From the family records of Kurt Otto Shelle, Jr:
Bertha was the daugther of Schneidermeister (master tailor) Friedrich Schultz and his wife, Auguste Ernestine Wilhelmine Deixler. Bertha was born in Guben, which is now partly in Germany and in Poland. As we might expect she was trained to be a seamstress and supported herself with this skill in her later life. She had two sister, one was Martha Schulz who became a clothing designer and buyer for the Fair Store (now merged into Carson Pirie Scott in Chicago) and the other was Elisabeth Schulz, who married Piet Brickner and lived in Baltimore.
In 1907 Bertha, upon her sister's urging, sold everything and came to America with her three children.
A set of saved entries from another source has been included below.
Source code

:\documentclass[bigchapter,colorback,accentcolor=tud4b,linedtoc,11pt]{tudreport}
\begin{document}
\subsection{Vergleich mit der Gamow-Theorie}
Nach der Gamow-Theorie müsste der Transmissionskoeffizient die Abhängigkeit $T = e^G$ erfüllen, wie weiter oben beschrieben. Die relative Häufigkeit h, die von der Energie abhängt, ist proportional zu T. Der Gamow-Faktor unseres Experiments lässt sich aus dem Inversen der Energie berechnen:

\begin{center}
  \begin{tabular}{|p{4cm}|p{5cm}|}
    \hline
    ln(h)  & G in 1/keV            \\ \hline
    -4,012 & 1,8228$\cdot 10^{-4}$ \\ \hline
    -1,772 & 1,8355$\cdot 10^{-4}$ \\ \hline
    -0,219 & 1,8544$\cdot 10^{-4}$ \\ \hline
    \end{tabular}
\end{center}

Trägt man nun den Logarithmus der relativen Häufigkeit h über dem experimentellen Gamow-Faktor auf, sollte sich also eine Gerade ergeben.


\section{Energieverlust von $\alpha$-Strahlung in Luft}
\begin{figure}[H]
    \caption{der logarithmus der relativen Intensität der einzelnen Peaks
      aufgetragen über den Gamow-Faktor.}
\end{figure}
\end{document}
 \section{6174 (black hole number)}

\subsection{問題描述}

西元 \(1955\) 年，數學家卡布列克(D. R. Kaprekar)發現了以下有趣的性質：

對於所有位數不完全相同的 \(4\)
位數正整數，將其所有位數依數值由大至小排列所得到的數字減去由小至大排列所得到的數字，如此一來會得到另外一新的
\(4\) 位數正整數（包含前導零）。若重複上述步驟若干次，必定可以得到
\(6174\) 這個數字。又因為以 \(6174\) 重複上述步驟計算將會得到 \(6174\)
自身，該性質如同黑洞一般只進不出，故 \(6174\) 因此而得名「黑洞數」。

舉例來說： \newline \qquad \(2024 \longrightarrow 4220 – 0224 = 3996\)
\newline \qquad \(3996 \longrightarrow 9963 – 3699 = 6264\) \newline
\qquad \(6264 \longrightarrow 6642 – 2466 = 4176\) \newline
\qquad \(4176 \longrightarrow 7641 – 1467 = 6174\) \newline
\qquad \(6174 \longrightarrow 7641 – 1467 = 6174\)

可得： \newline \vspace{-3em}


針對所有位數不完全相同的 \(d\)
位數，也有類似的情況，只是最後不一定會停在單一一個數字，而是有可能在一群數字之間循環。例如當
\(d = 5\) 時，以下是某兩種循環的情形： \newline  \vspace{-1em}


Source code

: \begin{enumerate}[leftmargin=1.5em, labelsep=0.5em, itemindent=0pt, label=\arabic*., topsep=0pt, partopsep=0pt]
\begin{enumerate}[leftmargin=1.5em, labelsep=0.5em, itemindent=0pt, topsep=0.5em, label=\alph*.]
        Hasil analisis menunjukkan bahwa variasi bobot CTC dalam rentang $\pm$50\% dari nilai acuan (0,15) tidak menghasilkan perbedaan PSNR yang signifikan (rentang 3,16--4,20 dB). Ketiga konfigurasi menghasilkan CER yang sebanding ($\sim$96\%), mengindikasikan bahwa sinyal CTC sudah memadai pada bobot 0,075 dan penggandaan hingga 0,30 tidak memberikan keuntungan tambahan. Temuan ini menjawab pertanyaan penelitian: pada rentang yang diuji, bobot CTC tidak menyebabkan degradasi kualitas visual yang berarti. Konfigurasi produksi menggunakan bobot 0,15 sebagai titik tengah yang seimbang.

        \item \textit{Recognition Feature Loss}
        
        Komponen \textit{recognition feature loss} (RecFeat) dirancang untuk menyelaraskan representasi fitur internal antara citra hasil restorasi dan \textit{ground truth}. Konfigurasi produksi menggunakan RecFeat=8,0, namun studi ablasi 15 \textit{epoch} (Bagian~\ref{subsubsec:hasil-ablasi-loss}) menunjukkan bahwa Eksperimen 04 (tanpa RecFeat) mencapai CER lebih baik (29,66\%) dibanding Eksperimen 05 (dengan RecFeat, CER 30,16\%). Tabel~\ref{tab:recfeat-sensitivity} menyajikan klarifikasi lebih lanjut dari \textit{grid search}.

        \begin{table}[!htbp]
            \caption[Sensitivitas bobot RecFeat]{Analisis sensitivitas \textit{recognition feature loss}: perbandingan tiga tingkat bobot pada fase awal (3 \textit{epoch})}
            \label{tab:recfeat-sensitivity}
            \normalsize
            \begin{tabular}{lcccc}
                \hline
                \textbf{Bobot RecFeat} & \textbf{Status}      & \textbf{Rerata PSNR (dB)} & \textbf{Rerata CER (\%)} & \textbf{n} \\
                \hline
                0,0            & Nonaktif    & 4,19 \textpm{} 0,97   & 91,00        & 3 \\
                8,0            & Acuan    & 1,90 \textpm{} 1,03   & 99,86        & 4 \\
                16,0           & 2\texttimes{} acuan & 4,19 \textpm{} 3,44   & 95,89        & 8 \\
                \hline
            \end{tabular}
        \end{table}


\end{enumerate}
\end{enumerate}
She had to get special permission for young Kurt to leave the country because he was nearing the age for compulsary military training. So, armed with a widow's exemption based on the need for her oldest son's help in supporting the family and a few personal belongings they sailed to Baltimore on the small Bremen (not the large well known Bremen). In Baltimore she lived near her sister, Elisabeth. As an aside, she got young Kurt a job on the Bremen as a cabin boy. Kurt saided seven times between Bremerhaven and Baltimore, before staing in the USA. Perhaps his service aboard the Bremen paid for all of their transportation to America.
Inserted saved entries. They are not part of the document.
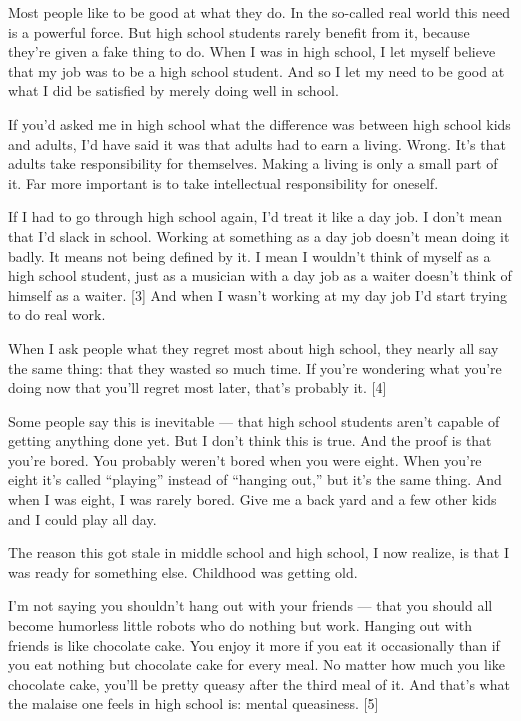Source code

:Most people like to be good at what they do. In the so-called real world
this need is a powerful force. But high school students rarely benefit
from it, because they're given a fake thing to do. When I was in high
school, I let myself believe that my job was to be a high school
student. And so I let my need to be good at what I did be satisfied by
merely doing well in school.

If you'd asked me in high school what the difference was between high
school kids and adults, I'd have said it was that adults had to earn a
living. Wrong. It's that adults take responsibility for themselves.
Making a living is only a small part of it. Far more important is to
take intellectual responsibility for oneself.

If I had to go through high school again, I'd treat it like a day job. I
don't mean that I'd slack in school. Working at something as a day job
doesn't mean doing it badly. It means not being defined by it. I mean I
wouldn't think of myself as a high school student, just as a musician
with a day job as a waiter doesn't think of himself as a waiter. {[}3{]}
And when I wasn't working at my day job I'd start trying to do real
work.

When I ask people what they regret most about high school, they nearly
all say the same thing: that they wasted so much time. If you're
wondering what you're doing now that you'll regret most later, that's
probably it. {[}4{]}

Some people say this is inevitable --- that high school students aren't
capable of getting anything done yet. But I don't think this is true.
And the proof is that you're bored. You probably weren't bored when you
were eight. When you're eight it's called ``playing'' instead of
``hanging out,'' but it's the same thing. And when I was eight, I was
rarely bored. Give me a back yard and a few other kids and I could play
all day.

The reason this got stale in middle school and high school, I now
realize, is that I was ready for something else. Childhood was getting
old.

I'm not saying you shouldn't hang out with your friends --- that you
should all become humorless little robots who do nothing but work.
Hanging out with friends is like chocolate cake. You enjoy it more if
you eat it occasionally than if you eat nothing but chocolate cake for
every meal. No matter how much you like chocolate cake, you'll be pretty
queasy after the third meal of it. And that's what the malaise one feels
in high school is: mental queasiness. {[}5{]}

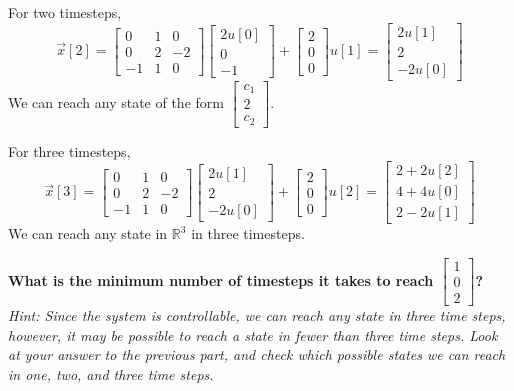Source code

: \begin{enumerate}[resume]
{    For two timesteps,
    \[\vec{x}[2] = 
    \begin{bmatrix}
        0 & 1 & 0 \\
        0 & 2 & -2 \\
        -1 & 1 & 0
    \end{bmatrix} 
    \begin{bmatrix} 
        2u[0] \\ 0 \\ -1 
    \end{bmatrix}
    + \begin{bmatrix}
        2 \\ 0 \\ 0
    \end{bmatrix} u[1] =
    \begin{bmatrix} 
        2u[1] \\ 2 \\ -2u[0] 
    \end{bmatrix}\]
    We can reach any state of the form $\begin{bmatrix} c_1 \\ 2 \\ c_2 \end{bmatrix}$. \\
    \newline

    For three timesteps,
    \[\vec{x}[3] = 
    \begin{bmatrix}
        0 & 1 & 0 \\
        0 & 2 & -2 \\
        -1 & 1 & 0
    \end{bmatrix} 
    \begin{bmatrix} 
        2u[1] \\ 2 \\ -2u[0] 
    \end{bmatrix}
    + \begin{bmatrix}
        2 \\ 0 \\ 0
    \end{bmatrix} u[2] =
    \begin{bmatrix} 
        2 + 2u[2] \\ 4 + 4u[0] \\ 2 - 2u[1] 
    \end{bmatrix}\] 
    We can reach any state in $\mathbb{R}^3$ in three timesteps.
  }

  \qitem \textbf{What is the minimum number of timesteps it takes to reach $\begin{bmatrix} 1 \\ 0 \\ 2 \end{bmatrix}$?} \\
    \textit{Hint: 
      Since the system is controllable, we can reach any state in three time steps, however, it may be possible to reach a state in fewer than three time steps. Look at your answer to the previous part, and check which possible states we can reach in one, two, and three time steps.
    }


\end{enumerate}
In 1909 Bertha became so homesick she decided to return to Germany. Young Kurt did not greet this decision with great enthusiasm. So we can imagine her surprise when she thought her family was safely aboard ship and she was stating at the railing waving goodby as the ship pulled away from the dock and she saw her oldest son on the dock waving goodby to her. She fainted. Bertha took Erich and Katharina back to Cottbus. They didn't stay very long there with the Koch family. They next moved to Berlin where Martha (Bertha's sister) bought her a small home in the Berlin suburb of Hermsdorf. This is where she reared Erich and Katharina. Kurt did send money home to help until communications broke down during World War I.
According to cousins found in Berlin in the 1970s, Bertha supported herself, was quick to help others, and never quit worrying about what happened to her eldest son. In fact, at one time she hired an agency to find him but they were not sucessful. She died a few days before her 82nd birthday in 1950.
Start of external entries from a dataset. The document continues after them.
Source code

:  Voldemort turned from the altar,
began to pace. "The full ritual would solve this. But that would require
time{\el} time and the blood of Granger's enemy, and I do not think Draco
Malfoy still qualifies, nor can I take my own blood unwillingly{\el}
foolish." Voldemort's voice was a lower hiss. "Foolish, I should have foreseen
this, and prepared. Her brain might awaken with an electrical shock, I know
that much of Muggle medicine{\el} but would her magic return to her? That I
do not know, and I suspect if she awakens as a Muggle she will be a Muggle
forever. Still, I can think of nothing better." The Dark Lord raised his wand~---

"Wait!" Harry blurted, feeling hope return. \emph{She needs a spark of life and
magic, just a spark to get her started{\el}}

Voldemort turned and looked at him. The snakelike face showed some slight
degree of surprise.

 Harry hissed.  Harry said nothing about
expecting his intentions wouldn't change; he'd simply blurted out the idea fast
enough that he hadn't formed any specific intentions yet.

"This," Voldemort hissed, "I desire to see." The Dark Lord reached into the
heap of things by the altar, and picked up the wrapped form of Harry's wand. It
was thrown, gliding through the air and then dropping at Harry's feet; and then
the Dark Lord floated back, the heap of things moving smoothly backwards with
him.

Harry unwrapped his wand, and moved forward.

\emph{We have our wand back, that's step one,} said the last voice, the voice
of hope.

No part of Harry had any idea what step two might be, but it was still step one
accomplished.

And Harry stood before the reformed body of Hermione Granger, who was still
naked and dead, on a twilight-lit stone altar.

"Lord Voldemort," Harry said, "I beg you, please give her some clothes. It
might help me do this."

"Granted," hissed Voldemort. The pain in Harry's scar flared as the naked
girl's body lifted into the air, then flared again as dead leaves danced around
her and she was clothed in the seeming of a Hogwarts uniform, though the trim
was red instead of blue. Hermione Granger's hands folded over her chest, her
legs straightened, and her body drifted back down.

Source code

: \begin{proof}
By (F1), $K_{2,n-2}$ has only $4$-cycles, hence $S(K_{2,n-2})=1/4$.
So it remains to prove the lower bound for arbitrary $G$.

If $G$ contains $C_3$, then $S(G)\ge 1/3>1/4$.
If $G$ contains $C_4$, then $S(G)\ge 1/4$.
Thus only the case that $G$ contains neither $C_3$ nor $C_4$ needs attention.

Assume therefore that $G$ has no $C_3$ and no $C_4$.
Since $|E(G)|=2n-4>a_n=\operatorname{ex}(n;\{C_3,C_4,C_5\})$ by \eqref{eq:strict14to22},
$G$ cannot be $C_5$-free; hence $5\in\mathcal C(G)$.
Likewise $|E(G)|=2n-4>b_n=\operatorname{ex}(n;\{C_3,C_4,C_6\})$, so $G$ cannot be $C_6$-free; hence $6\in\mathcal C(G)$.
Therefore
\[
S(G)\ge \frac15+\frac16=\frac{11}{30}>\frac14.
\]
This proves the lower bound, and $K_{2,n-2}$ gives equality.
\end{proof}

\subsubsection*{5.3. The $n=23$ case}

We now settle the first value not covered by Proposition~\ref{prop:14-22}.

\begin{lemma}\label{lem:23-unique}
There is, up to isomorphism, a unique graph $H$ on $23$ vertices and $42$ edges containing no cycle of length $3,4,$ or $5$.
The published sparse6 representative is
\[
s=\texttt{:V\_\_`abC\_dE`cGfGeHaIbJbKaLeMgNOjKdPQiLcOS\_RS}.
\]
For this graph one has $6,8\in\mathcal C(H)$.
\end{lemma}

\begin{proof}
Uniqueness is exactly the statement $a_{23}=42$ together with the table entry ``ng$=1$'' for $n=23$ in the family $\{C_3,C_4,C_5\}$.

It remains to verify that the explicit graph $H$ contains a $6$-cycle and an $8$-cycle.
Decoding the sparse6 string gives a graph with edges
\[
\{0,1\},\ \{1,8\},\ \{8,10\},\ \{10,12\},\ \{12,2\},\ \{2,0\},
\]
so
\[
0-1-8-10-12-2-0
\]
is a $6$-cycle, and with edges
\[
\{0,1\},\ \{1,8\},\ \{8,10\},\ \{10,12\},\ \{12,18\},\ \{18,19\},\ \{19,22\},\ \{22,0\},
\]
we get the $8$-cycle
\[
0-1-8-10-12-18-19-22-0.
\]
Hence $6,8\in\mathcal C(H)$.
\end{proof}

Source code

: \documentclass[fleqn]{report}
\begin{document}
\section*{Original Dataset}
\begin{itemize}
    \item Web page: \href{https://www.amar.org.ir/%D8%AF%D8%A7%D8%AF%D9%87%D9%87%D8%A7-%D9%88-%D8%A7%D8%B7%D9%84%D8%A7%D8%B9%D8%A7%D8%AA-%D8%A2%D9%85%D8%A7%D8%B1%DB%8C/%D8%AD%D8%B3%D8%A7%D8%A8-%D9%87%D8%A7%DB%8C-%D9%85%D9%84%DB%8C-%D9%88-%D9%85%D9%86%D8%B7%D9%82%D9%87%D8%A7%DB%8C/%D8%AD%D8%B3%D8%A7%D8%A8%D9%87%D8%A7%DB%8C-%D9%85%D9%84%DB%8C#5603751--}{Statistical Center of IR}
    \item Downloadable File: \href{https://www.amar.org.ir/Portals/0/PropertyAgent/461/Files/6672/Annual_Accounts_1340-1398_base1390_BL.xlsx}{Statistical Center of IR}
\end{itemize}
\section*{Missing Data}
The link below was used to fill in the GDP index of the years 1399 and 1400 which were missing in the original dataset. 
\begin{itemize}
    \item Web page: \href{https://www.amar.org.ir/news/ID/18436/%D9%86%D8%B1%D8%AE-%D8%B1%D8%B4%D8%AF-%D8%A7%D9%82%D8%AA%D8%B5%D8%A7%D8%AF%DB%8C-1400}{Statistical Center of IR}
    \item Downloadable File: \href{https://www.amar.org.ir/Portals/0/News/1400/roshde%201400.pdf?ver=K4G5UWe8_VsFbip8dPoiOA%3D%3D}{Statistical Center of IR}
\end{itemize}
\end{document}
Kurt's last letter to his mother was mailed in 1913 and didnt arrive in Berlin until 1915. IN the meantime he didn't realize the mail might not have gotten through and instead thought his mother had "cut him off". So, he became somewhat bitter and just gave up trying to write her. It is also sad we never had the opportunity to know Bertha. My father (Kurt Otto Willy Schelle) also managed to loose contact with the Brickners in Baltimore and his Aunt Martha after she moved to Los Angeles.